You'd better sit down and have a massage, Chjvu.


----------



## chjvu

Yes, it's clearer for me now. I never really noticed all these throughout my whole life speaking ENglish till my cousin actually mentioned them.
So basically participial in infinitive can't be subjected to the object right?
Like this,
"That's one reason to be happy about, considering all those things you have gone through"
and if "considering" is a second phrase, what is it modifying though?


----------



## chjvu

not necessary, It's called ambiguity that everyone needs to cope with, depending on the context of the sentence though.


----------



## MichaelW

There is a useful description with examples here.


----------



## chjvu

Thank you, Michael
Could you please help me with the other post though?


----------



## chjvu

MichaelW said:


> "Based on what circumstances / will he be charged?"
> "Using what weapon / will he assassinate Hitler?"
> 
> But these are examples of the same thing - the order of the 2 phrases is switched round to make a question, but "based on" does _not_ go with "circumstances". The same applies, one phrase has a full verb, and the participle introduces a second phrase.
> 
> I think you are trying to do something like "on what based-on-circumstances will he be charged" but it doesn't work in English.




Then how would you use it in a declarative sentence
wouldn't that be "i know what weapon he will assassinate hitler using"
cuz i totally cant think of any other way to insert that question into a declarative formation.


----------



## Forero

Yes, an infinitive phrase can include a participial phrase.
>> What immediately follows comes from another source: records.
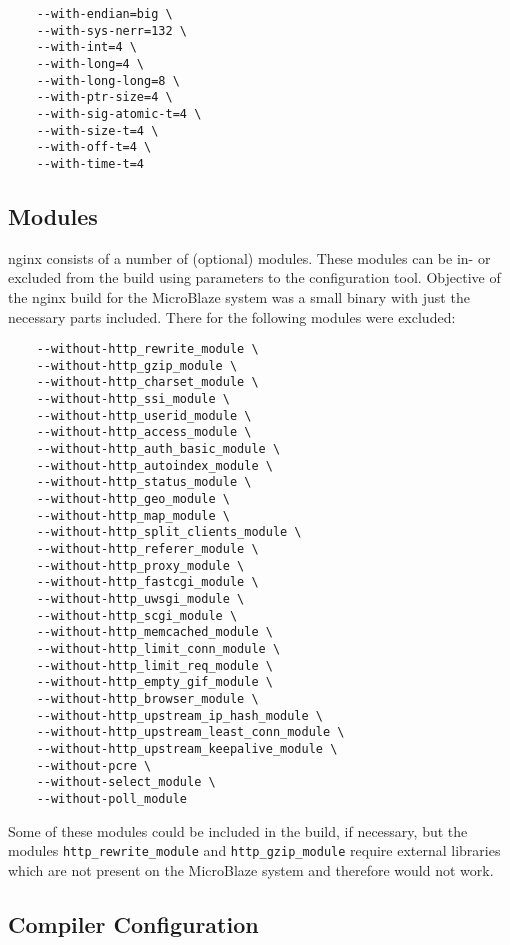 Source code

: \begin{verbatim}
    --with-endian=big \
    --with-sys-nerr=132 \
    --with-int=4 \
    --with-long=4 \
    --with-long-long=8 \
    --with-ptr-size=4 \
    --with-sig-atomic-t=4 \
    --with-size-t=4 \
    --with-off-t=4 \
    --with-time-t=4
\end{verbatim}

\subsection{Modules}

nginx consists of a number of (optional) modules. These modules can be in- or excluded from the build using parameters to the configuration tool. Objective of the nginx build for the MicroBlaze system was a small binary with just the necessary parts included. There for the following modules were excluded:

\begin{verbatim}
    --without-http_rewrite_module \
    --without-http_gzip_module \
    --without-http_charset_module \
    --without-http_ssi_module \
    --without-http_userid_module \
    --without-http_access_module \
    --without-http_auth_basic_module \
    --without-http_autoindex_module \
    --without-http_status_module \
    --without-http_geo_module \
    --without-http_map_module \
    --without-http_split_clients_module \
    --without-http_referer_module \
    --without-http_proxy_module \
    --without-http_fastcgi_module \
    --without-http_uwsgi_module \
    --without-http_scgi_module \
    --without-http_memcached_module \
    --without-http_limit_conn_module \
    --without-http_limit_req_module \
    --without-http_empty_gif_module \
    --without-http_browser_module \
    --without-http_upstream_ip_hash_module \
    --without-http_upstream_least_conn_module \
    --without-http_upstream_keepalive_module \
    --without-pcre \
    --without-select_module \
    --without-poll_module
\end{verbatim}

Some of these modules could be included in the build, if necessary, but the modules \texttt{http\_rewrite\_module} and \texttt{http\_gzip\_module} require external libraries which are not present on the MicroBlaze system and therefore would not work.

\subsection{Compiler Configuration}

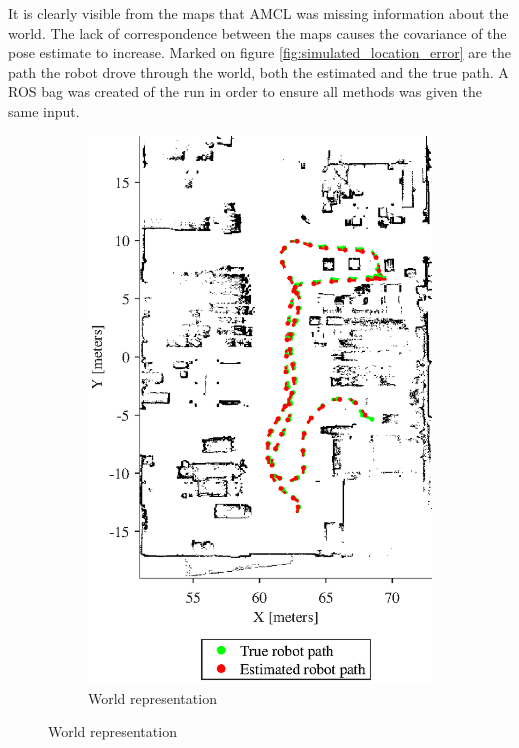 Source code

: It is clearly visible from the maps that AMCL was missing information about the world. The lack of correspondence between the maps causes the covariance of the pose estimate to increase.
Marked on figure \vref{fig:simulated_location_error} are the path the robot drove through the world, both the estimated and the true path.
A ROS bag was created of the run in order to ensure all methods was given the same input. 

\begin{figure}[htbp]
	\centering
	\begin{subfigure}[t]{0.45\textwidth}
		\includegraphics[width=\textwidth]{figures/static_mapping/simulation_poses_stage_map}
		\caption{World representation}

\end{subfigure}
\end{figure}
For example:

_It would be wrong to interfere with a person attempting to resuscitate the victim._

The following sentences are grammatical, but the "participial" phrases are adverbial:

_That's one thing to be happy about, considering all that you have gone through._ [= ... to be happy about when you consider all ....]
_There are certain criteria for me to judge people based on._ [= ... based on which for me to judge people.]

Besides the "participle phrase" being used adverbially, the next two sentences could benefit from an added preposition:

_ That's the device to produce energy *by* using.__
What you see on the table is the weapon to assassinate Hitler *by *using.
_
They are still very awkward to my ear, so I think _using _is probably not the right word choice:

_ That's the device by means of which to produce energy.__
That's the device to produce energy__ by means of__.__
What you see on the table is the weapon with which to assassinate Hitler.
__What you see on the table is the weapon to assassinate Hitler with.

_The above four sentences and the following four do not use participles but prepositions:
_
He chooses the movie scene to kiss during._ [Stranded _during_ sounds weird.]
_ He chooses the movie scene during which to kiss._ [OK]
_This is the sentence which I doubt the validity of._ [OK]
_This is the sentence of which I doubt the validity._ [More formal]

I hope this helps.


----------



## Imber Ranae

chjvu said:


> Then how would you use it in a declarative sentence
> wouldn't that be "i know what weapon he will assassinate hitler using"
> cuz i totally cant think of any other way to insert that question into a declarative formation.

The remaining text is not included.